Nach fast fünf Monaten verlassen wir am 21.03.2024 Griechenland und reisen mit viel Vorfreude im Gepäck in die Türkei ein. Unser erster Stopp soll Istanbul sein. Über Kesan und Tekirdağ fahren wir in Richtung der 12-Millionen Metropole und spüren bereits früh den Einfluss dieser riesigen Stadt: dichte Bebauung und entsprechend wenig Stellplätze entlang der Küste des Marmarameers.

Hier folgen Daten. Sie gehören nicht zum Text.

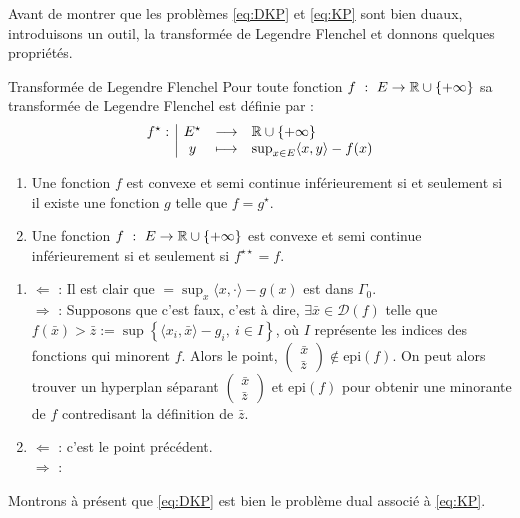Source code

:\documentclass[a4paper,12pt]{article}
\begin{document}
Avant de montrer que les problèmes \eqref{eq:DKP} et \eqref{eq:KP} sont bien duaux, introduisons un outil, la transformée de Legendre Flenchel et donnons quelques propriétés. 
\begin{definition}{Transformée de Legendre Flenchel}
Pour toute fonction $f\ :\ E\rightarrow \mathbb{R}\cup\{+\infty\}$ sa transformée de Legendre Flenchel est définie par :
\begin{align}
\begin{array}[t]{l|ccl} f^{\star}: & E^{\star} & \longrightarrow &  \mathbb{R}\cup\{+\infty\} \\ & y & \longmapsto & \sup_{x\in E}\langle x,y\rangle -f(x) \end{array}
\end{align}
\end{definition}
\begin{propriete}
\begin{enumerate}
\item Une fonction $f$ est convexe et semi continue inférieurement si et seulement si il existe une fonction $g$ telle que $f=g^{\star}$.
\item Une fonction $f\ :\ E\rightarrow \mathbb{R}\cup\{+\infty\}$ est convexe et semi continue inférieurement si et seulement si $f^{\star\star}=f$.
\end{enumerate}
\end{propriete}
\begin{preuve}
\begin{enumerate}
\item $\Longleftarrow$ : Il est clair que $=\sup_x \langle x,\cdot \rangle -g(x)$ est dans $\Gamma_0$. \\
$\Longrightarrow$ : Supposons que c'est faux, c'est à dire, $\exists \bar{x}\in\mathcal{D}(f)$ telle que $f(\bar{x})>\bar{z}:=\sup\left\{\langle x_i,\bar{x}\rangle - g_i,\ i\in I\right\}$, où $I$ représente les indices des fonctions qui minorent $f$. Alors le point, $\begin{pmatrix}
\bar{x}\\
\bar{z}
\end{pmatrix}\notin \text{epi}(f)$. On peut alors trouver un hyperplan séparant $\begin{pmatrix}
\bar{x}\\
\bar{z}
\end{pmatrix}$ et $\text{epi}(f)$ pour obtenir une minorante de $f$ contredisant la définition de $\bar{z}$.
\item $\Longleftarrow$ : c'est le point précédent.\\
 $\Longrightarrow$ : 
\end{enumerate}
\end{preuve}
Montrons à présent que \eqref{eq:DKP} est bien le problème dual associé à \eqref{eq:KP}. 
\end{document}
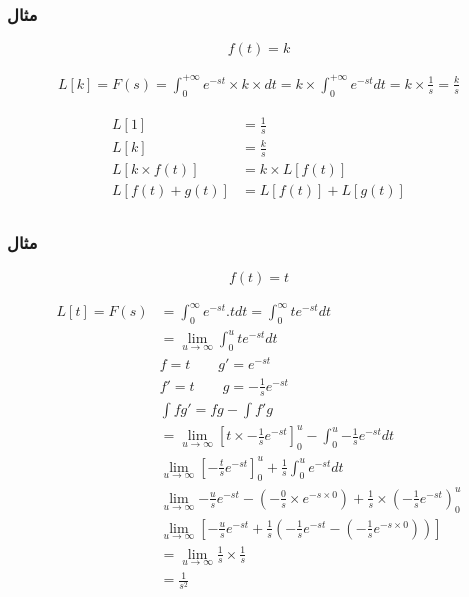 \documentclass[12pt]{book}
\begin{document}
\subsubsection{مثال}

$$
f(t) = k
$$

\begin{align*}
L[k] = F(s) = \int_{0}^{+ \infty}{ e^{-st} \times k \times dt} = k \times \int_{0}^{+ \infty}{e^{-st} dt} = k \times \frac{1}{s} = \frac{k}{s}
\end{align*}

\begin{tcolorbox}
\begin{align*}
L[1] &= \frac{1}{s}   \\
L[k] &= \frac{k}{s} \\
L[ k \times f(t) ] &= k \times L[f(t)] \\
L[ f(t) + g(t) ] &= L[f(t)] + L[g(t)] \\
\end{align*}
\end{tcolorbox}



\subsubsection{مثال}

$$
f(t) = t
$$

\begin{align*}
L[t] = F(s) &= \int_{0}^{\infty}{e^{-st} . t dt} = \int_{0}^{\infty}{t e^{-st} dt} \\
&= \lim_{u \to \infty}{ \int_{0}^{u}{t e^{-st} dt} } \\
& f = t \qquad g' = e^{-st} \\
& f' = t \qquad g = - \frac{1}{s} e^{-st} \\
& \int{fg'} = fg - \int{f'g} \\
&= \lim_{u \to \infty}{ \left[ t \times - \frac{1}{s} e^{-st} \right]_{0}^{u} } - \int_{0}^{u}{- \frac{1}{s} e^{-st} dt } \\
& \lim_{u \to \infty}{ \left[ - \frac{t}{s} e^{-st} \right]_{0}^{u}  } + \frac{1}{s} \int_{0}^{u}{e^{-st}dt} \\
& \lim_{u \to \infty}{ - \frac{u}{s} e^{-st} - \left( - \frac{0}{s} \times e^{-s \times 0} \right) + \frac{1}{s} \times \left( - \frac{1}{s} e^{-st} \right)_{0}^{u} } \\
& \lim_{u \to \infty}{ \left[ - \frac{u}{s} e^{-st} + \frac{1}{s} \left( - \frac{1}{s} e^{-st} - \left( - \frac{1}{s} e^{-s \times 0} \right) \right) \right] } \\
&= \lim_{u \to \infty}{ \frac{1}{s} \times \frac{1}{s} } \\
& = \frac{1}{s^{2}}
\end{align*}
\end{document}
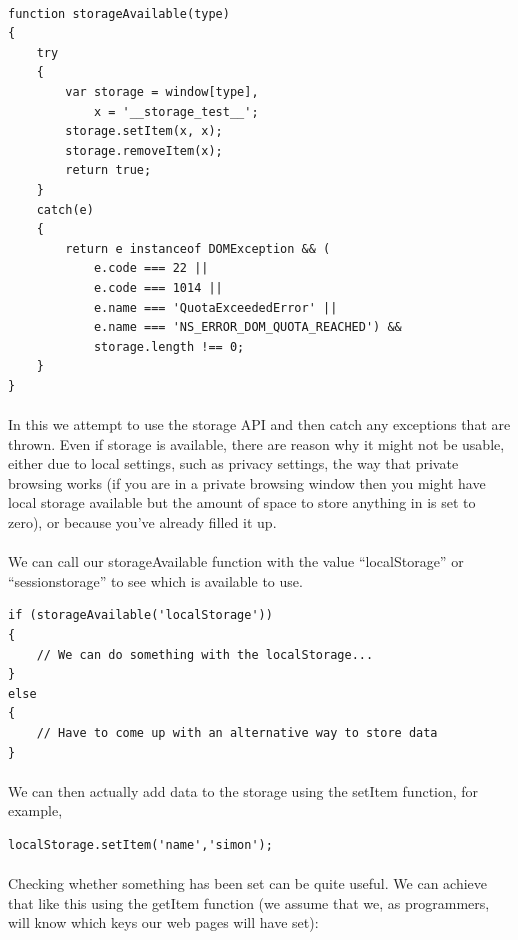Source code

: \documentclass[10pt, a4paper, twosize]{article}
\begin{document}
\paragraph{} 

\begin{lstlisting}
function storageAvailable(type)
{
    try
    {
        var storage = window[type],
            x = '__storage_test__';
        storage.setItem(x, x);
        storage.removeItem(x);
        return true;
    }
    catch(e)
    {
        return e instanceof DOMException && (
            e.code === 22 ||
            e.code === 1014 ||
            e.name === 'QuotaExceededError' ||
            e.name === 'NS_ERROR_DOM_QUOTA_REACHED') &&
            storage.length !== 0;
    }
}
\end{lstlisting}
\paragraph{} In this we attempt to use the storage API and then catch any exceptions that are thrown. Even if storage is available, there are reason why it might not be usable, either due to local settings, such as privacy settings, the way that private browsing works (if you are in a private browsing window then you might have local storage available but the amount of space to store anything in is set to zero), or because you've already filled it up.

\paragraph{} We can call our storageAvailable function with the value ``localStorage'' or ``sessionstorage'' to see which is available to use.
\begin{lstlisting}
if (storageAvailable('localStorage'))
{
    // We can do something with the localStorage...
}
else 
{
    // Have to come up with an alternative way to store data
}
\end{lstlisting}

\paragraph{} We can then actually add data to the storage using the setItem function, for example,
\begin{lstlisting}
localStorage.setItem('name','simon');
\end{lstlisting}
\paragraph{} Checking whether something has been set can be quite useful. We can achieve that like this using the getItem function (we assume that we, as programmers, will know which keys our web pages will have set):
\end{document}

Eine letzte Nacht noch auf einem überteuerten Campingplatz und dann stürzen wir uns am Samstagmorgen in das Abenteuer Istanbul. Der Zeitpunkt ist gut gewählt – die Stadt schläft noch – und wir erreichen ohne Staus und erwartetes Verkehrschaos unseren Parkplatz im Stadtteil Yenikapı. Von dort ist fußläufig in wenigen Minuten die S-Bahn zu erreichen und so finden wir uns schon mittags mitten in Istanbul wieder und dürfen einen ersten Blick auf Hagia Sophia, Blaue Moschee und die anderen Sehenswürdigkeiten werfen.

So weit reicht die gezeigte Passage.